When last we saw our Illustrator project, we had created a customized ribbon or lanyard effect from a simple rectangle, by adding text, texture (via the Scribble effect), and twists (using Envelope Mesh). So it looked something like this:

end of part 1

Next, we’ll see how to reuse meshes and how to add highlights and shadows to finish the effect. 

Releasing, Reusing, and Editing Meshes

So you’ve done all of this neat twisting and distorting with your mesh. What if you want to make a second object with the same distortion effects (which we do)? Must you try to recreate each and every push and pull?

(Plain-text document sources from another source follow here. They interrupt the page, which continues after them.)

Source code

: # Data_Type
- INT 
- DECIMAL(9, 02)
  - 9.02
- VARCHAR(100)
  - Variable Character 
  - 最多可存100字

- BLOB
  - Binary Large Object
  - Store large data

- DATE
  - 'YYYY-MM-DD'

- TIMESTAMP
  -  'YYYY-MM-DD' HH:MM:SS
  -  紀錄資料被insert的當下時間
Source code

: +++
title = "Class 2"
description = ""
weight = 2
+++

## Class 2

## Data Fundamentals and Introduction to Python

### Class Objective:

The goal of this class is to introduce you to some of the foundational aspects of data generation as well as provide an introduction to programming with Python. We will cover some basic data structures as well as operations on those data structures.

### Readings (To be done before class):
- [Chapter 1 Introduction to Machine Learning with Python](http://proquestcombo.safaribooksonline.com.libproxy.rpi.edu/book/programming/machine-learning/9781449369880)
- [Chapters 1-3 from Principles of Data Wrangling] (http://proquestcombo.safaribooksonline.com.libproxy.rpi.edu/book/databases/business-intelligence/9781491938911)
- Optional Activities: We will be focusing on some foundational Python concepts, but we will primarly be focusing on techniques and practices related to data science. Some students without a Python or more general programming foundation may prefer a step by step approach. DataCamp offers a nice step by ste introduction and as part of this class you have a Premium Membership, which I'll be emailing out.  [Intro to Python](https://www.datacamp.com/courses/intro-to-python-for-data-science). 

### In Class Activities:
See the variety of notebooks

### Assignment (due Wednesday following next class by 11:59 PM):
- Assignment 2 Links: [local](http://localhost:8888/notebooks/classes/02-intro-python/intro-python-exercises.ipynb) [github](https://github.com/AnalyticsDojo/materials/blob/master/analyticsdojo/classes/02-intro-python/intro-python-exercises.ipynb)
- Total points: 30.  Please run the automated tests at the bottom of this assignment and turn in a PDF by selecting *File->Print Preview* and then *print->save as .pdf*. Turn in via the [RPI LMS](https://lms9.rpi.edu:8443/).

Nope.

1. Duplicate one of your current layers (either the front or back strips of the lanyard), locking the original.

2. With the black arrow Selection tool, click on your new object, copy, and choose Object > Envelope Distort > Release. You should have your original, uninteresting scribbled box and text group, as well as the mesh, now a distinctly separate object (see Figure 12).

figure 12

Figure 12: After releasing the envelope distort you’ll have the original object group and the mesh object.

3. To mirror the distortion of the lanyard ribbon with another object, you would select the target object and the now independent mesh, and use Object > Envelope Distort > Make with Top Object—which we are not going to do now. Instead, delete the undistorted scribble group, leaving the mesh itself.

4. Zoom in on the left edge of the mesh and grab the Mesh tool from the Tools panel (if you can’t find it, press U on your keyboard to select the Mesh tool).

Until your mouse is over the mesh (or an object that can be converted to a mesh) it will display a no-mesh cursor. Position the cursor roughly at the midpoint of the left edge of the mesh, however, and you will see the Add Mesh Point tool. Click here. Notice that you have now split the entire length of the mesh into two rows where previously it was one (see Figure 13).

figure 13

Figure 13: Adding a row to the mesh.

If you clicked on a different area of a vertical mesh patch border you would add additional rows; click on a horizontal border to add columns, and click somewhere inside a mesh patch to add both a column and row simultaneously.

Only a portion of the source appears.